Itu mungkin satu-satunya cara dia bisa menandingi gadis itu.


"Jika itu masalahnya, maka menjadi orang yang menetapkan standar industri


lebih dari 30 tahun, tetapi bahkan setelah saya pensiun, saya tidak pernah berhasil


menyelesaikan ini. Ini adalah penyesalan saya. Produk Palmer Group benar-benar


luar biasa dan mendahului masanya, jadi saya yakin itu akan sukses besar. Saya


percaya itu juga memiliki kemampuan untuk menetapkan standar industri kami


sendiri."


"Standar kami sendiri, bukan standar orang-orang dari negara lain. Jadi kami tidak


akan tunduk pada pembatasan atau campur tangan mereka."


Dia menatap Diane dan menarik napas dalam-dalam. "Jadi saya berpikir bahwa jika


Palmer Group bekerja keras ke arah ini, itu akan bermanfaat bagi ekspansi Palmer


Group di masa depan. Bagaimana menurut Anda?"

__ADS_1


Dian mengangguk. "Sebenarnya, aku sudah memikirkan ini sejak lama. Tapi aku


benar-benar tidak punya cukup pengalaman untuk melakukan ini."


Dia sedikit malu tentang ini.


Sejak Palmer Group dibentuk sampai sekarang, waktu telah berlalu dengan cepat


dan perusahaan telah berkembang lebih cepat lagi. Pertumbuhan dan


perkembangan Diane sudah merupakan keajaiban.


Tetapi akan sulit untuk mengarahkan seluruh industri.


Itu bukan sesuatu yang bisa dia lakukan dalam semalam.

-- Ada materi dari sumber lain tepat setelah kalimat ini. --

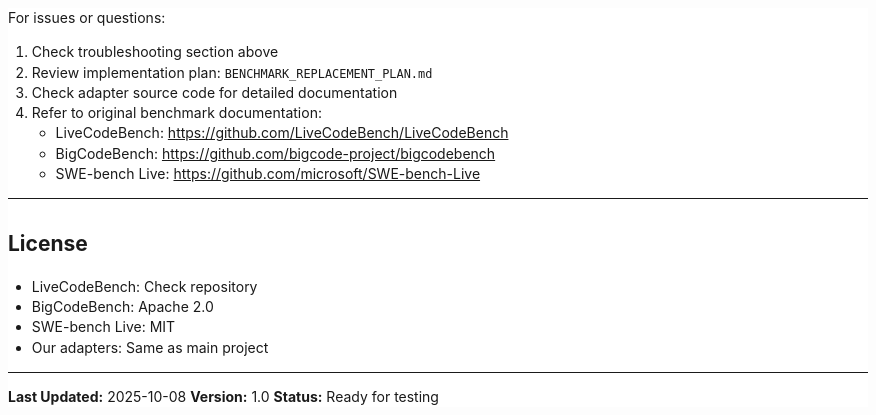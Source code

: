 For issues or questions:
1. Check troubleshooting section above
2. Review implementation plan: `BENCHMARK_REPLACEMENT_PLAN.md`
3. Check adapter source code for detailed documentation
4. Refer to original benchmark documentation:
   - LiveCodeBench: https://github.com/LiveCodeBench/LiveCodeBench
   - BigCodeBench: https://github.com/bigcode-project/bigcodebench
   - SWE-bench Live: https://github.com/microsoft/SWE-bench-Live

---

## License

- LiveCodeBench: Check repository
- BigCodeBench: Apache 2.0
- SWE-bench Live: MIT
- Our adapters: Same as main project

---

**Last Updated:** 2025-10-08
**Version:** 1.0
**Status:** Ready for testing
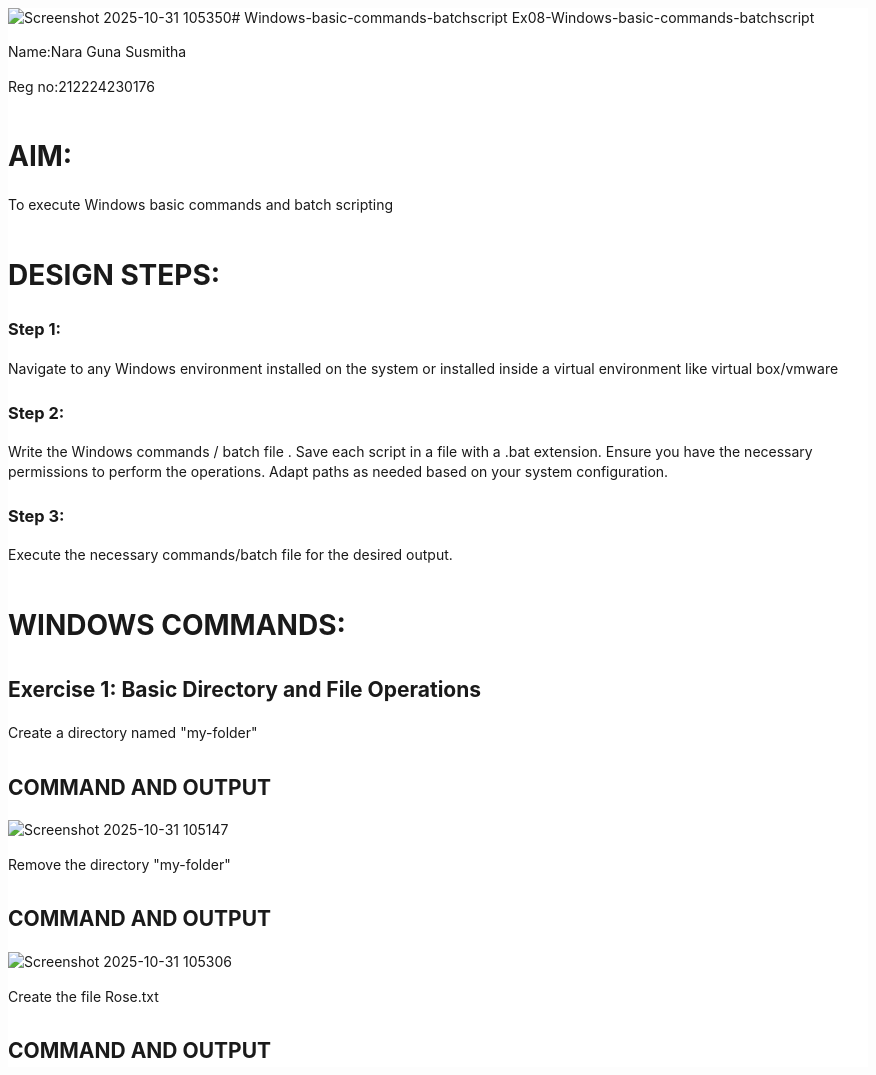 <img width="761" height="112" alt="Screenshot 2025-10-31 105350" src="https://github.com/user-attachments/assets/0da2e27d-f33f-4590-8cde-fc9ff3bc546f" /># Windows-basic-commands-batchscript
Ex08-Windows-basic-commands-batchscript

Name:Nara Guna Susmitha

Reg no:212224230176

# AIM:
To execute Windows basic commands and batch scripting

# DESIGN STEPS:

### Step 1:

Navigate to any Windows environment installed on the system or installed inside a virtual environment like virtual box/vmware 

### Step 2:

Write the Windows commands / batch file . Save each script in a file with a .bat extension. Ensure you have the necessary permissions to perform the operations. Adapt paths as needed based on your system configuration.
### Step 3:

Execute the necessary commands/batch file for the desired output. 




# WINDOWS COMMANDS:
## Exercise 1: Basic Directory and File Operations
Create a directory named "my-folder"

## COMMAND AND OUTPUT

<img width="932" height="127" alt="Screenshot 2025-10-31 105147" src="https://github.com/user-attachments/assets/a738f6da-e064-44d4-95b0-b7e662e664f7" />


Remove the directory "my-folder"

## COMMAND AND OUTPUT

<img width="704" height="65" alt="Screenshot 2025-10-31 105306" src="https://github.com/user-attachments/assets/f48eb66a-879e-4e6c-b36a-15c39a496984" />


Create the file Rose.txt

## COMMAND AND OUTPUT
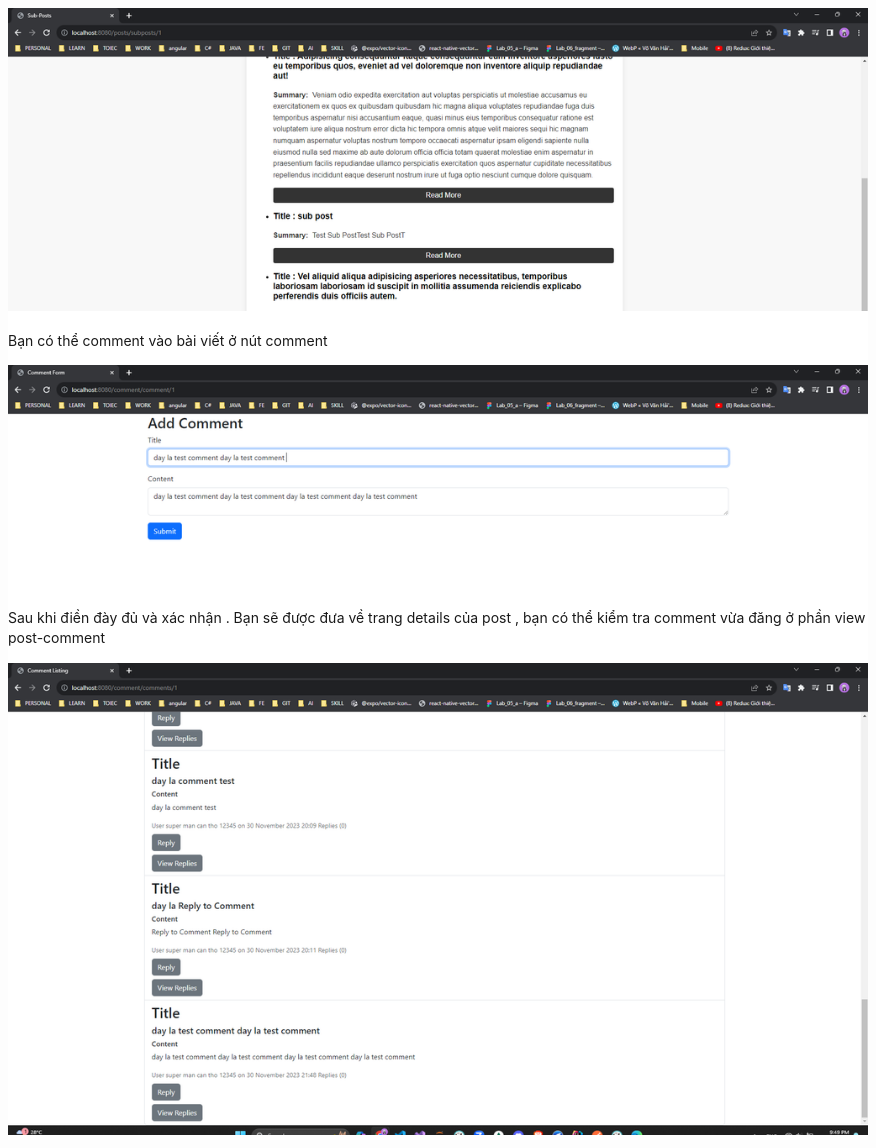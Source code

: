 ![img_43.png](img/img_43.png)

Bạn có thể comment vào bài viết ở nút comment 

![img_44.png](img/img_44.png)

Sau khi điền đày đủ và xác nhận . Bạn sẽ được đưa về trang details của post , bạn có thể kiểm tra comment vừa
đăng ở phần view post-comment

![img_45.png](img/img_45.png)
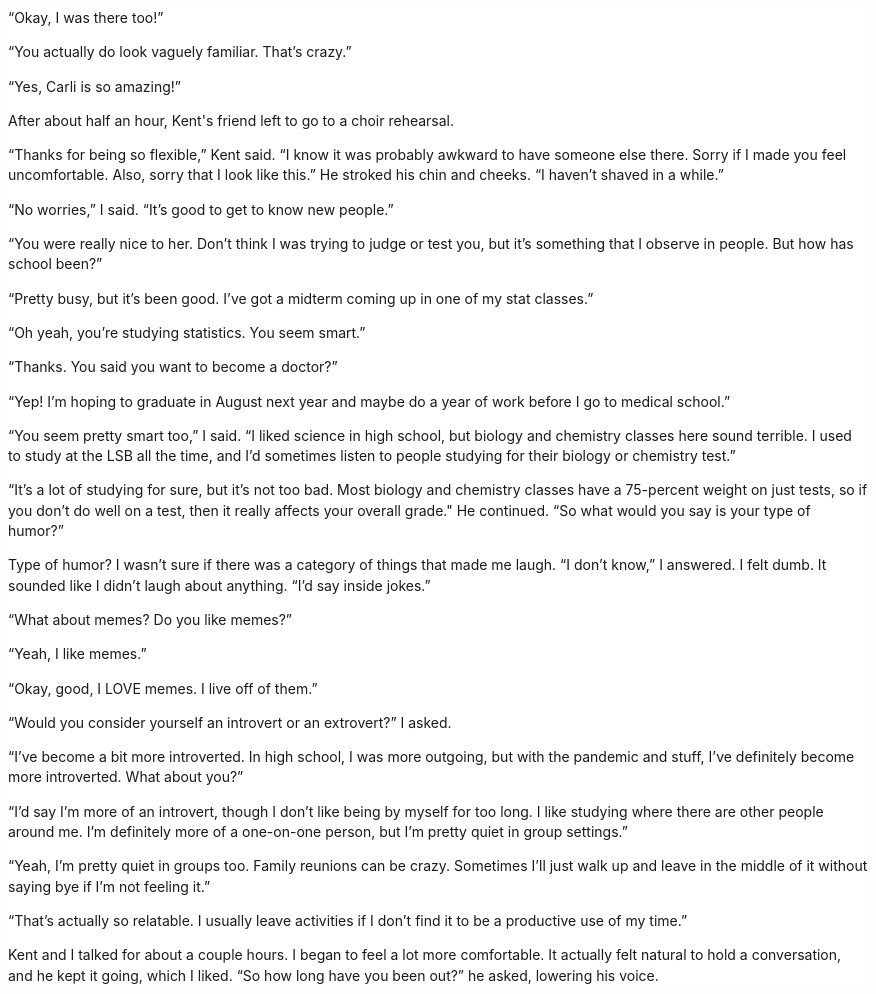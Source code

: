 “Okay, I was there too!”

“You actually do look vaguely familiar.  That’s crazy.”

“Yes, Carli is so amazing!”

After about half an hour, Kent's friend left to go to a choir rehearsal.

“Thanks for being so flexible,” Kent said.  “I know it was probably awkward to have someone else there.  Sorry if I made you feel uncomfortable.  Also, sorry that I look like this.”  He stroked his chin and cheeks.  “I haven’t shaved in a while.”

“No worries,” I said.  “It’s good to get to know new people.”

“You were really nice to her.  Don’t think I was trying to judge or test you, but it’s something that I observe in people.  But how has school been?”

“Pretty busy, but it’s been good.  I’ve got a midterm coming up in one of my stat classes.”

“Oh yeah, you’re studying statistics.  You seem smart.”

“Thanks.  You said you want to become a doctor?”

“Yep!  I’m hoping to graduate in August next year and maybe do a year of work before I go to medical school.”

“You seem pretty smart too,” I said.  “I liked science in high school, but biology and chemistry classes here sound terrible.  I used to study at the LSB all the time, and I’d sometimes listen to people studying for their biology or chemistry test.”

“It’s a lot of studying for sure, but it’s not too bad.  Most biology and chemistry classes have a 75-percent weight on just tests, so if you don’t do well on a test, then it really affects your overall grade."  He continued.  “So what would you say is your type of humor?”

Type of humor?  I wasn’t sure if there was a category of things that made me laugh.  “I don’t know,” I answered.  I felt dumb.  It sounded like I didn’t laugh about anything.  “I’d say inside jokes.”

“What about memes?  Do you like memes?”

“Yeah, I like memes.”

“Okay, good, I LOVE memes.  I live off of them.”

“Would you consider yourself an introvert or an extrovert?” I asked.

“I’ve become a bit more introverted.  In high school, I was more outgoing, but with the pandemic and stuff, I’ve definitely become more introverted.  What about you?”

“I’d say I’m more of an introvert, though I don’t like being by myself for too long.  I like studying where there are other people around me.  I’m definitely more of a one-on-one person, but I’m pretty quiet in group settings.”

“Yeah, I’m pretty quiet in groups too.  Family reunions can be crazy.  Sometimes I’ll just walk up and leave in the middle of it without saying bye if I’m not feeling it.”

“That’s actually so relatable.  I usually leave activities if I don’t find it to be a productive use of my time.”

Kent and I talked for about a couple hours.  I began to feel a lot more comfortable.  It actually felt natural to hold a conversation, and he kept it going, which I liked.  “So how long have you been out?” he asked, lowering his voice.
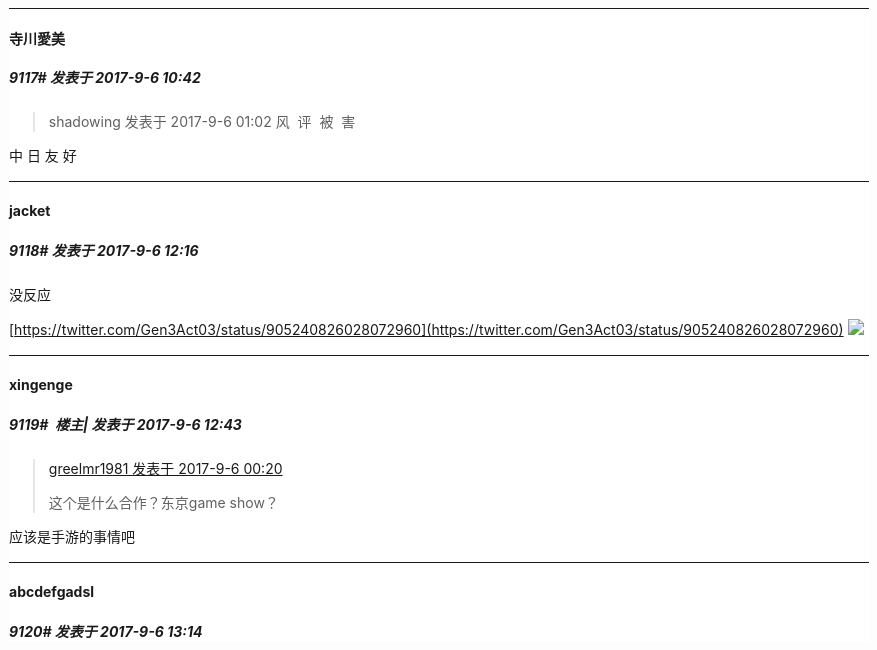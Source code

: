 

*****

####  寺川愛美  
##### 9117#       发表于 2017-9-6 10:42



<blockquote>shadowing 发表于 2017-9-6 01:02
风  评  被  害</blockquote>
中 日 友 好







*****

####  jacket  
##### 9118#       发表于 2017-9-6 12:16




没反应

[https://twitter.com/Gen3Act03/status/905240826028072960](https://twitter.com/Gen3Act03/status/905240826028072960)
<img src="https://i.imgur.com/V5Mkohfl.jpg" referrerpolicy="no-referrer">







*****

####  xingenge  
##### 9119#         楼主| 发表于 2017-9-6 12:43



<blockquote><a href="httphttps://bbs.saraba1st.com/2b/forum.php?mod=redirect&amp;goto=findpost&amp;pid=37109602&amp;ptid=1351199" target="_blank">greelmr1981 发表于 2017-9-6 00:20</a>

这个是什么合作？东京game show？</blockquote>
应该是手游的事情吧







*****

####  abcdefgadsl  
##### 9120#       发表于 2017-9-6 13:14



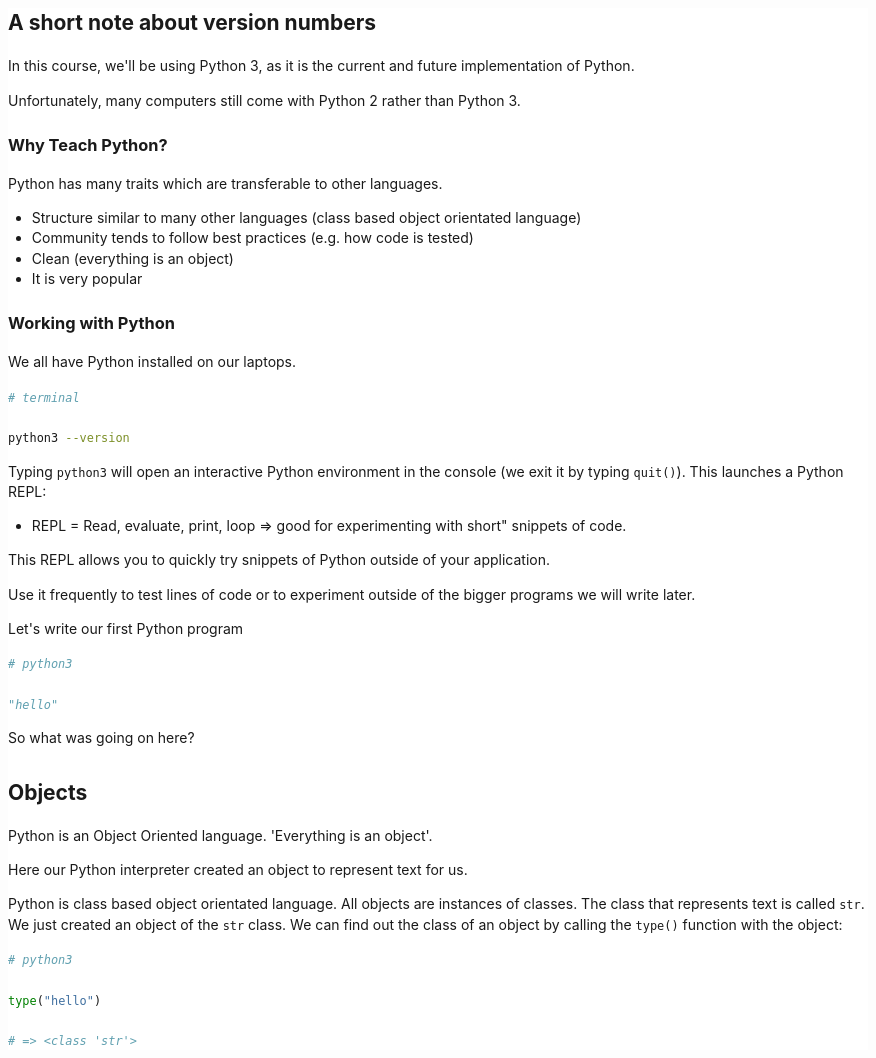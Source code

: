 ## A short note about version numbers

In this course, we'll be using Python 3, as it is the current and future implementation of Python.

Unfortunately, many computers still come with Python 2 rather than Python 3. 

### Why Teach Python?

Python has many traits which are transferable to other languages.

- Structure similar to many other languages (class based object orientated language)
- Community tends to follow best practices (e.g. how code is tested)
- Clean (everything is an object)
- It is very popular

### Working with Python

We all have Python installed on our laptops.

```bash
# terminal

python3 --version
```

Typing `python3`  will open an interactive Python environment in the console (we exit it by typing `quit()`). This launches a Python REPL:

  * REPL = Read, evaluate, print, loop => good for experimenting with short" snippets of code.

This REPL allows you to quickly try snippets of Python outside of your application.

Use it frequently to test lines of code or to experiment outside of the bigger programs we will write later.

Let's write our first Python program

```python
# python3

"hello"
```
So what was going on here?


## Objects

Python is an Object Oriented language. 'Everything is an object'.

Here our Python interpreter created an object to represent text for us.

Python is class based object orientated language. All objects are instances of classes.  The class that represents text is called `str`. We just created an object of the `str` class. We can find out the class of an object by calling the `type()` function with the object:

```python
# python3

type("hello")

# => <class 'str'>
```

"Saya sudah sangat berterima kasih atas semua bantuan yang telah Anda berikan


kepada kami, Tuan Dorian," kata Diane bersyukur dengan ekspresi tulus di


wajahnya.


"Tuan Dorian, mengapa Anda tidak bergabung dengan Grup Palmer?" Jenny tiba-


tiba menyarankan. "Kami memiliki persediaan makanan dan buah-buahan yang


tiada habisnya di sini, ditambah tiket konser gratis!"


Dian terkejut.


Bahkan Ethan tertangkap basah.


Mereka memang berniat mengundang Tuan Dorian untuk bergabung dengan Grup


Palmer, tetapi dia sudah mapan dan bahkan sudah pensiun. Dia telah melakukan


lebih dari bagiannya yang adil dengan menyetujui permintaan Sabine untuk


mengunjungi Palmer Group dan memberikan beberapa nasihat kepada Diane.


Tapi Jenny justru bertanya langsung padanya.


Bahkan Tuan Dorian pun terkejut. Dia menatap Jenny dan Diane. Dia sangat


menyukai dua wanita muda ini.

__ADS_1


"Jadi haruskah aku bergabung karena Legenda Fairbanks?"